Crónicas agostadas 6
La realidad, y su espejo más inmediato, la tele, se han poblado (petado, en la jerga del día) de zombis. No se sabe si surgieron del telediario e invadieron las series y otros formatos conexos o si, al contrario, fueron las fórmulas de entretenimiento las que contaminaron los informativos. A estas alturas del curso resultan indistinguibles. Ese estado de muertos vivientes resulta pertinente a la época estival, donde el tiempo está detenido y la fábula se confunde con la historia en la duermevela de una siesta perpetua.
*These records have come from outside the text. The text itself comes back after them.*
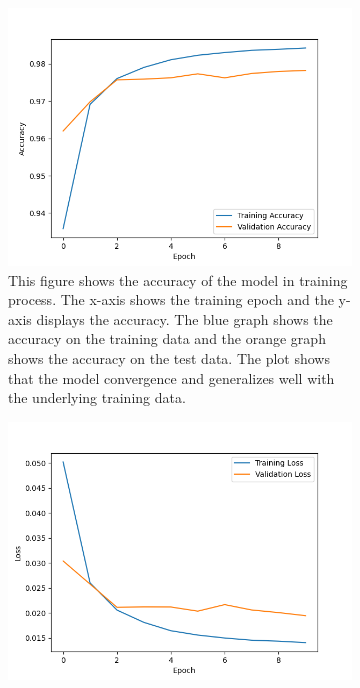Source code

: \begin{figure}[ht!]  
  \centering
  \begin{subfigure}[b]{.47\textwidth}
      \centering
      \includegraphics[width=\linewidth ]{images/M1_ACC_fin.png}
      \caption{This figure shows the accuracy of the model in training process. The x-axis shows the training epoch and the y-axis 
      displays the accuracy. The blue graph shows the accuracy on the training data and the orange graph shows the accuracy on the test data.
    The plot shows that the model convergence and generalizes well with the underlying training data. }
      \label{fig:accM1}
  \end{subfigure}
  \hfill
  \begin{subfigure}[b]{.47\textwidth}
      \centering
      \includegraphics[width=\linewidth, keepaspectratio]{images/M1_Loss_Fin.png}

\end{subfigure}
\end{figure}
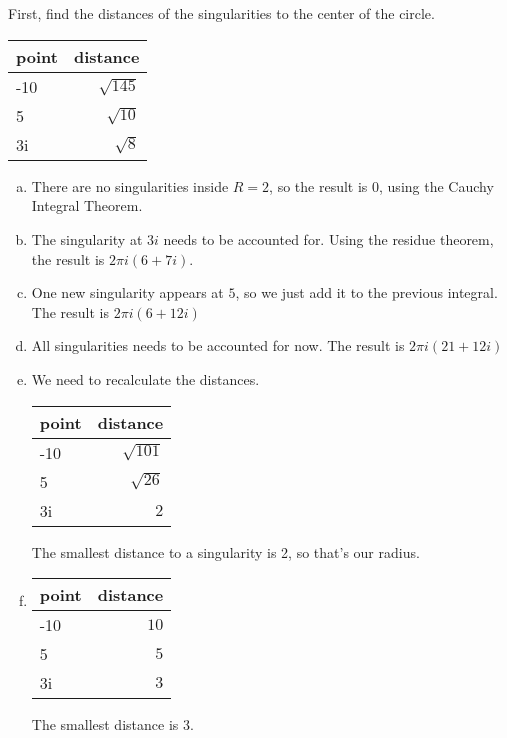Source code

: \documentclass[12pt]{article}
\begin{document}
\section{}
First, find the distances of the singularities to the center of the circle. 
\par \begin{tabular}{|l|r|}
	\hline
	point & distance \\
	\hline\hline
	-10 & $ \sqrt{145} $\\
	5 & $ \sqrt{10} $\\
	3i & $ \sqrt{8} $\\
	\hline
\end{tabular}
\begin{enumerate}[(a)]
	\item There are no singularities inside $ R=2 $, so the result is 0, using the Cauchy Integral Theorem.
	
	\item The singularity at $ 3i $ needs to be accounted for. Using the residue theorem, the result is $ 2\pi i (6+7i) $.
	
	\item One new singularity appears at $ 5 $, so we just add it to the previous integral. The result is $ 2\pi i (6 + 12i) $
	
	\item All singularities needs to be accounted for now. The result is $ 2\pi i (21+12i) $
	
	\item We need to recalculate the distances. \par
	\begin{tabular}{|l|r|}
		\hline
		point & distance \\
		\hline\hline
		-10 & $ \sqrt{101} $\\
		5 & $ \sqrt{26} $\\
		3i & $ 2 $\\
		\hline
	\end{tabular}\par
	The smallest distance to a singularity is 2, so that's our radius.
	
	\item \begin{tabular}{|l|r|}
		\hline
		point & distance \\
		\hline\hline
		-10 & $ 10 $\\
		5 & $ 5 $\\
		3i & $ 3 $\\
		\hline
	\end{tabular}\par
	The smallest distance is 3.
\end{enumerate}
\newpage
\end{document}
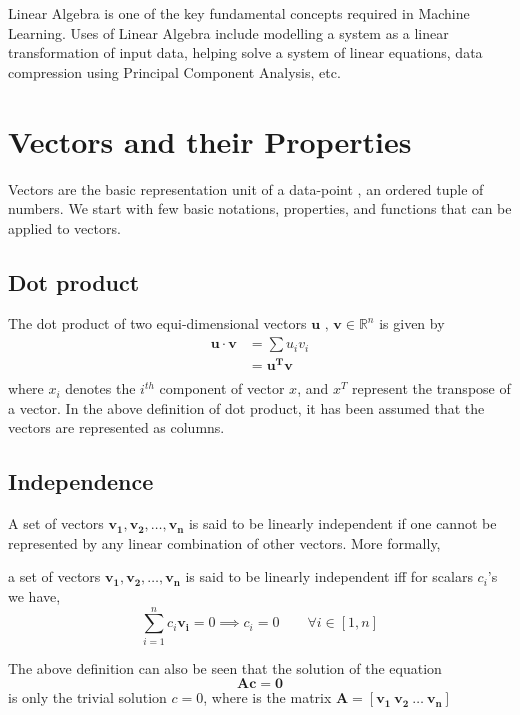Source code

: \documentclass[12pt]{article}
\begin{document}
	\MakeScribeTop


Linear Algebra is one of the key fundamental concepts required in Machine Learning. Uses of Linear Algebra include  modelling a system as a linear transformation of input data, helping solve a system of linear equations, data compression using Principal Component Analysis, etc. 
\section{Vectors and their Properties}
Vectors are the basic representation unit of a data-point , an ordered tuple of numbers. 
We start with few basic notations, properties, and functions that can be applied to vectors.

\subsection{Dot product}
\begin{definition}
The dot product of two equi-dimensional vectors $\textbf{u , v} \in \mathbb{R}^n$ is given by 
\begin{align*}
     \mathbf{u}\cdot \mathbf{v} &= \sum u_iv_i\\
    &= \mathbf{u^T} \mathbf{v}\\
\end{align*}
where $x_i$ denotes the $i^{th}$ component of vector $x$, and $x^T$ represent the transpose of a vector. In the above definition of dot product, it has been assumed that the vectors are represented as columns.  
\end{definition}
\subsection{Independence}
A set of vectors $\mathbf{v_1 , v_2} , \hdots , \mathbf{v_n}$ is said to be linearly independent if one cannot be represented by any linear combination of other vectors. 
More formally,
\begin{definition}
a set of vectors $\mathbf{v_1 , v_2} , \hdots , \mathbf{v_n}$ is said to be linearly independent iff for scalars $c_i$'s we have,
$$
    \sum_{i=1}^n c_i\mathbf{v_i} = 0 \implies c_i = 0 \qquad\forall i \in [1,n]
$$
\end{definition}
The above definition can also be seen that the solution of the equation $$
\mathbf{A}\mathbf{c} = \mathbf{0} $$
is only the trivial solution $c=0$, where is the matrix $\mathbf{A} = [\mathbf{v_1} ~\mathbf{v_2} ~ \hdots ~\mathbf{v_n}]$
\pagebreak
\end{document}
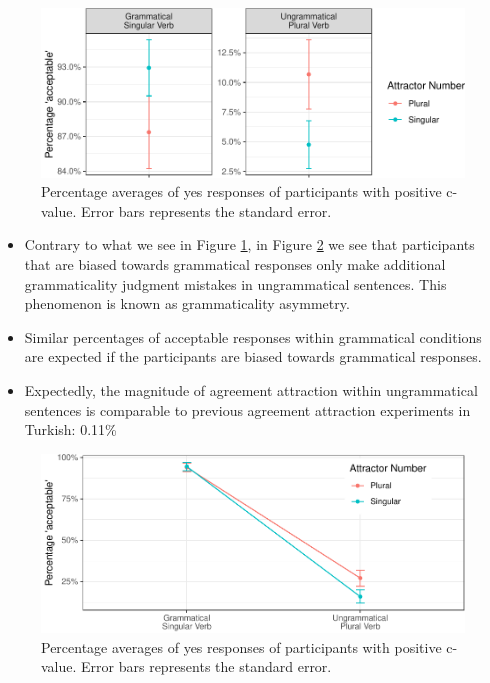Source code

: \documentclass[
  10pt,
  english,
  doc,floatsintext]{apa6}
\providecommand{\tightlist}{%
  \setlength{\itemsep}{0pt}\setlength{\parskip}{0pt}}
\begin{document}
\begin{figure}
\centering
\includegraphics{paperdraft_files/figure-latex/UngBiasResponse-1.pdf}
\caption{\label{fig:UngBiasResponse}Percentage averages of yes responses of participants with positive c-value. Error bars represents the standard error.}
\end{figure}

\begin{itemize}
\tightlist
\item
  Contrary to what we see in Figure \ref{fig:UngBiasResponse}, in Figure \ref{fig:GBiasResponse} we see that participants that are biased towards grammatical responses only make additional grammaticality judgment mistakes in ungrammatical sentences. This phenomenon is known as grammaticality asymmetry.
\item
  Similar percentages of acceptable responses within grammatical conditions are expected if the participants are biased towards grammatical responses.
\item
  Expectedly, the magnitude of agreement attraction within ungrammatical sentences is comparable to previous agreement attraction experiments in Turkish: 0.11\%
\end{itemize}

\begin{figure}
\centering
\includegraphics{paperdraft_files/figure-latex/GBiasResponse-1.pdf}
\caption{\label{fig:GBiasResponse}Percentage averages of yes responses of participants with positive c-value. Error bars represents the standard error.}
\end{figure}
\end{document}
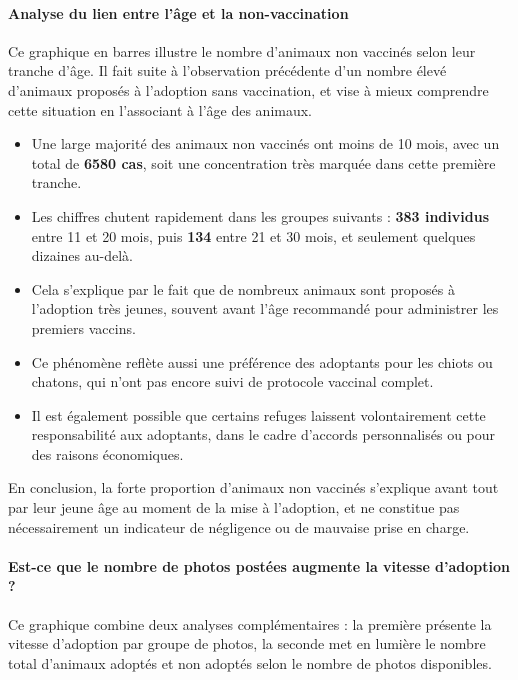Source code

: \documentclass[a4paper,12pt]{article}
\begin{document}
\paragraph{Analyse du lien entre l’âge et la non-vaccination}

Ce graphique en barres illustre le nombre d’animaux non vaccinés selon leur tranche d’âge. Il fait suite à l'observation précédente d'un nombre élevé d’animaux proposés à l’adoption sans vaccination, et vise à mieux comprendre cette situation en l’associant à l’âge des animaux.

\begin{itemize}
    \item Une large majorité des animaux non vaccinés ont moins de 10 mois, avec un total de \textbf{6580 cas}, soit une concentration très marquée dans cette première tranche.
    \item Les chiffres chutent rapidement dans les groupes suivants : \textbf{383 individus} entre 11 et 20 mois, puis \textbf{134} entre 21 et 30 mois, et seulement quelques dizaines au-delà.
    \item Cela s’explique par le fait que de nombreux animaux sont proposés à l’adoption très jeunes, souvent avant l’âge recommandé pour administrer les premiers vaccins.
    \item Ce phénomène reflète aussi une préférence des adoptants pour les chiots ou chatons, qui n’ont pas encore suivi de protocole vaccinal complet.
    \item Il est également possible que certains refuges laissent volontairement cette responsabilité aux adoptants, dans le cadre d’accords personnalisés ou pour des raisons économiques.
\end{itemize}

En conclusion, la forte proportion d’animaux non vaccinés s’explique avant tout par leur jeune âge au moment de la mise à l’adoption, et ne constitue pas nécessairement un indicateur de négligence ou de mauvaise prise en charge.

\paragraph{Est-ce que le nombre de photos postées augmente la vitesse d’adoption ?}

Ce graphique combine deux analyses complémentaires : la première présente la vitesse d’adoption par groupe de photos, la seconde met en lumière le nombre total d’animaux adoptés et non adoptés selon le nombre de photos disponibles.
\end{document}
El presidente francés quiere un estatus especial y oficial para su cónyuge y los espectadores creen estar viendo Macbeth, que a su vez también se veía asaltado por los espectros de sus víctimas. Los zombis y la televisión forman un sintagma muy consolador. Los primeros representan el horror a la muerte en vida y la segunda transforma este espanto en una irrealidad absoluta. El plasma que defiende a don Rajoy de la materialidad de los hechos, nos defiende a los demás de él, que, con sus andares afanosos y sus braceos desmedrados por los bosques gallegos y su parla redundante y obvia ante los micrófonos, recuerda bien a un zombi en la segunda acepción que el diccionario rae da a la palabra. No olvidemos, además, que los zombis son inmortales, otra cualidad política que adorna a nuestros bienamado presidente. La dilución de los límites entre la realidad y la fantasía y entre la vida y la muerte no es solo un pasatiempo estival sino un anhelo al que los más listos de entre nosotros encuentran base científica.
La transhumanidad es un palabro de nuevo cuño en el que, como en posverdad, el prefijo connota el hecho de que nos hemos salido de cacho o estamos a punto de hacerlo y alude a un proceso de transferencia de lo humano hacia la tecnología o, dicho en romance, hablamos de nuestra conversión en robots. Los zombis, aún materia orgánica, son los despojos del proceso y nuestra afición a ellos debe entenderse como una celebración melancólica de nuestra propia extinción. El proceso ya está en marcha: estas notas serían imposibles sin la memoria externa que proporciona internet y sus innumerables bases de datos combinadas y entrelazadas. En algún punto del proceso de escritura, entre las ocurrencias del autor y su conversión en palabras en código binario media una conspiración de algoritmos. El autor mira sus manos que teclean en la consola, estimuladas por impulsos neuronales y guiadas por lo que queda de un orden mental afanosamente construido durante toda una vida, y ve dos residuos de materia orgánica en pos de ¿qué? Si se hubiera hecho esa pregunta mucho antes, habría respondido, de la inmortalidad. Pero ahora lo sabe mejor, está en fase de transhumanización, es decir, de convertirse en zombi.